One of only three artefacts ever recovered from inside Egypt’s Great Pyramid has been found in a misplaced cigar tin in a Scottish university collection, academics revealed on Wednesday.
The fragment of cedar wood, which has been found to date back 5,000 years to the building of the pyramid at Giza, was first discovered in the late 19th century but had been missing for more than 70 years.
A record discovered in 2001 appeared to show the fragment – found alongside a ball and a bronze hook thought to be used for construction – had been donated to the University of Aberdeen.
But the trail ran cold and the ancient artefact disappeared almost without a trace until the end of last year when an assistant curator at the university, Abeer Eladany, originally from Egypt, made a chance discovery in its Asia collection.
Knowing that a small cigar tin she found there bearing an old Egyptian flag did not belong with the other pieces, she cross-referenced it with other records.
“It has been like finding a needle in a haystack,” Eladany said after discovering the fragment of wood among hundreds of thousands of items.
“I’m an archaeologist and have worked on digs in Egypt but I never imagined it would be here in northeast Scotland that I’d find something so important to the heritage of my own country.”
The fragment – initially measuring five inches or around 13 centimetres but now in several pieces – was first discovered in the Great Pyramid’s Queen’s Chamber in 1872 by engineer Waynman Dixon.

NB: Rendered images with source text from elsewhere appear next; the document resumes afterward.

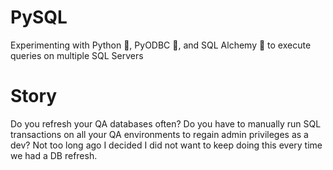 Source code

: # PySQL
Experimenting with Python 🐍, PyODBC 🔌, and SQL Alchemy 🧪 to execute queries on multiple SQL Servers

# Story
Do you refresh your QA databases often? 
Do you have to manually run SQL transactions on all your QA environments to regain admin privileges as a dev? 
Not too long ago I decided I did not want to keep doing this every time we had a DB refresh.
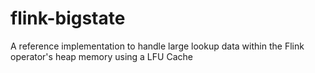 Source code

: # flink-bigstate
A reference implementation to handle large lookup data within the Flink operator's heap memory using a LFU Cache
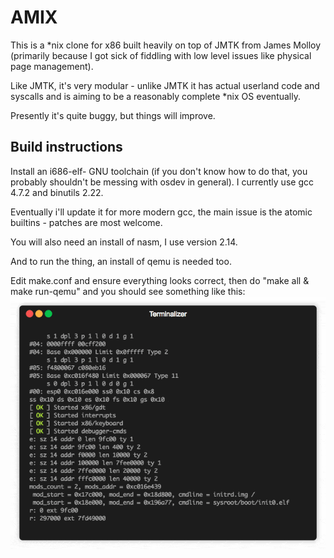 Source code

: # AMIX

This is a *nix clone for x86 built heavily on top of JMTK from James Molloy (primarily because I got sick of fiddling with low level issues like physical page management).

Like JMTK, it's very modular - unlike JMTK it has actual userland code and syscalls and is aiming to be a reasonably complete *nix OS eventually.

Presently it's quite buggy, but things will improve.


## Build instructions

Install an i686-elf- GNU toolchain (if you don't know how to do that, you probably shouldn't be messing with osdev in general). I currently use gcc 4.7.2 and binutils 2.22.

Eventually i'll update it for more modern gcc, the main issue is the atomic builtins - patches are most welcome.

You will also need an install of nasm, I use version 2.14.

And to run the thing, an install of qemu is needed too.

Edit make.conf and ensure everything looks correct, then do "make all & make run-qemu" and you should see something like this:
![](demo.gif)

It made its way to the Scottish city because of a link between Dixon and a medical doctor named James Grant who studied in Aberdeen and went to Egypt to treat cholera in the mid-1860s.
More evidence that the lost piece of wood, as well as the other items known as the “Dixon relics” could have been used in the construction of the Great Pyramid has come to light following modern tests on the artefact.
Carbon dating results, delayed by coronavirus restrictions, placed the wood at somewhere between 3341 and 3094 BC, long before the construction of the pyramid.
This supports the theory the items were left behind by builders rather than by later explorers.
Neil Curtis, head of museums and special collections at the University of Aberdeen, called results from the carbon dating a “revelation”.
“This discovery will certainly reignite interest in the Dixon relics and how they can shed light on the Great Pyramid,” he added.